WORK ORDER ->
Take the line with "for all sufficiently" and every line after it in the data. Transcribe them exactly, through the last.

Start of SOURCE RECORDS

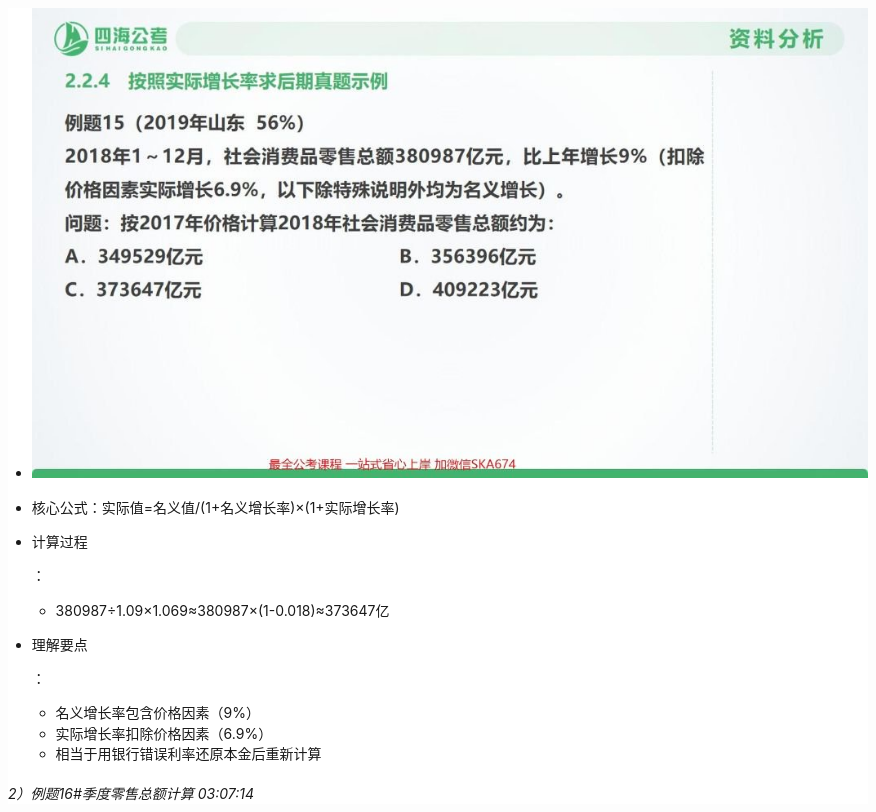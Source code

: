 - ![img](../public/资料分析/%E8%B5%84%E6%96%9920250705/838cae53eq5395f3e79a142fb938fb20.jpeg)

- 核心公式：实际值=名义值/(1+名义增长率)×(1+实际增长率)

- 计算过程

  ：

  - 380987÷1.09×1.069≈380987×(1-0.018)≈373647亿

- 理解要点

  ：

  - 名义增长率包含价格因素（9%）
  - 实际增长率扣除价格因素（6.9%）
  - 相当于用银行错误利率还原本金后重新计算

###### 2）例题16#季度零售总额计算 ﻿03:07:14﻿
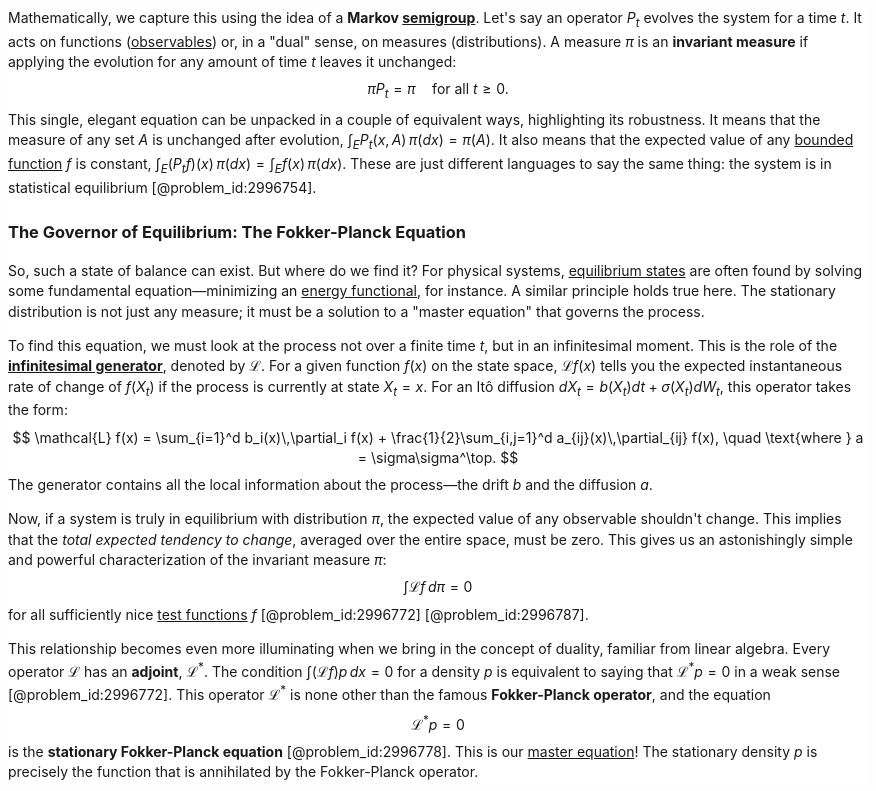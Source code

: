Mathematically, we capture this using the idea of a **Markov [semigroup](@article_id:153366)**. Let's say an operator $P_t$ evolves the system for a time $t$. It acts on functions ([observables](@article_id:266639)) or, in a "dual" sense, on measures (distributions). A measure $\pi$ is an **invariant measure** if applying the evolution for any amount of time $t$ leaves it unchanged:
$$
\pi P_t = \pi \quad \text{for all } t \ge 0.
$$
This single, elegant equation can be unpacked in a couple of equivalent ways, highlighting its robustness. It means that the measure of any set $A$ is unchanged after evolution, $\int_E P_t(x,A)\,\pi(dx) = \pi(A)$. It also means that the expected value of any [bounded function](@article_id:176309) $f$ is constant, $\int_E (P_t f)(x)\,\pi(dx) = \int_E f(x)\,\pi(dx)$. These are just different languages to say the same thing: the system is in statistical equilibrium [@problem_id:2996754].

### The Governor of Equilibrium: The Fokker-Planck Equation

So, such a state of balance can exist. But where do we find it? For physical systems, [equilibrium states](@article_id:167640) are often found by solving some fundamental equation—minimizing an [energy functional](@article_id:169817), for instance. A similar principle holds true here. The stationary distribution is not just any measure; it must be a solution to a "master equation" that governs the process.

To find this equation, we must look at the process not over a finite time $t$, but in an infinitesimal moment. This is the role of the **[infinitesimal generator](@article_id:269930)**, denoted by $\mathcal{L}$. For a given function $f(x)$ on the state space, $\mathcal{L}f(x)$ tells you the expected instantaneous rate of change of $f(X_t)$ if the process is currently at state $X_t = x$. For an Itô diffusion $dX_t = b(X_t)dt + \sigma(X_t)dW_t$, this operator takes the form:
$$
\mathcal{L} f(x) = \sum_{i=1}^d b_i(x)\,\partial_i f(x) + \frac{1}{2}\sum_{i,j=1}^d a_{ij}(x)\,\partial_{ij} f(x), \quad \text{where } a = \sigma\sigma^\top.
$$
The generator contains all the local information about the process—the drift $b$ and the diffusion $a$.

Now, if a system is truly in equilibrium with distribution $\pi$, the expected value of any observable shouldn't change. This implies that the *total expected tendency to change*, averaged over the entire space, must be zero. This gives us an astonishingly simple and powerful characterization of the invariant measure $\pi$:
$$
\int \mathcal{L}f \,d\pi = 0
$$
for all sufficiently nice [test functions](@article_id:166095) $f$ [@problem_id:2996772] [@problem_id:2996787].

This relationship becomes even more illuminating when we bring in the concept of duality, familiar from linear algebra. Every operator $\mathcal{L}$ has an **adjoint**, $\mathcal{L}^\ast$. The condition $\int (\mathcal{L} f) p \, dx = 0$ for a density $p$ is equivalent to saying that $\mathcal{L}^\ast p = 0$ in a weak sense [@problem_id:2996772]. This operator $\mathcal{L}^\ast$ is none other than the famous **Fokker-Planck operator**, and the equation
$$
\mathcal{L}^\ast p = 0
$$
is the **stationary Fokker-Planck equation** [@problem_id:2996778]. This is our [master equation](@article_id:142465)! The stationary density $p$ is precisely the function that is annihilated by the Fokker-Planck operator.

End of SOURCE RECORDS

ANSWER FOR THIS EXERCISE ->
for all sufficiently nice [test functions](@article_id:166095) $f$ [@problem_id:2996772] [@problem_id:2996787].

This relationship becomes even more illuminating when we bring in the concept of duality, familiar from linear algebra. Every operator $\mathcal{L}$ has an **adjoint**, $\mathcal{L}^\ast$. The condition $\int (\mathcal{L} f) p \, dx = 0$ for a density $p$ is equivalent to saying that $\mathcal{L}^\ast p = 0$ in a weak sense [@problem_id:2996772]. This operator $\mathcal{L}^\ast$ is none other than the famous **Fokker-Planck operator**, and the equation
$$
\mathcal{L}^\ast p = 0
$$
is the **stationary Fokker-Planck equation** [@problem_id:2996778]. This is our [master equation](@article_id:142465)! The stationary density $p$ is precisely the function that is annihilated by the Fokker-Planck operator.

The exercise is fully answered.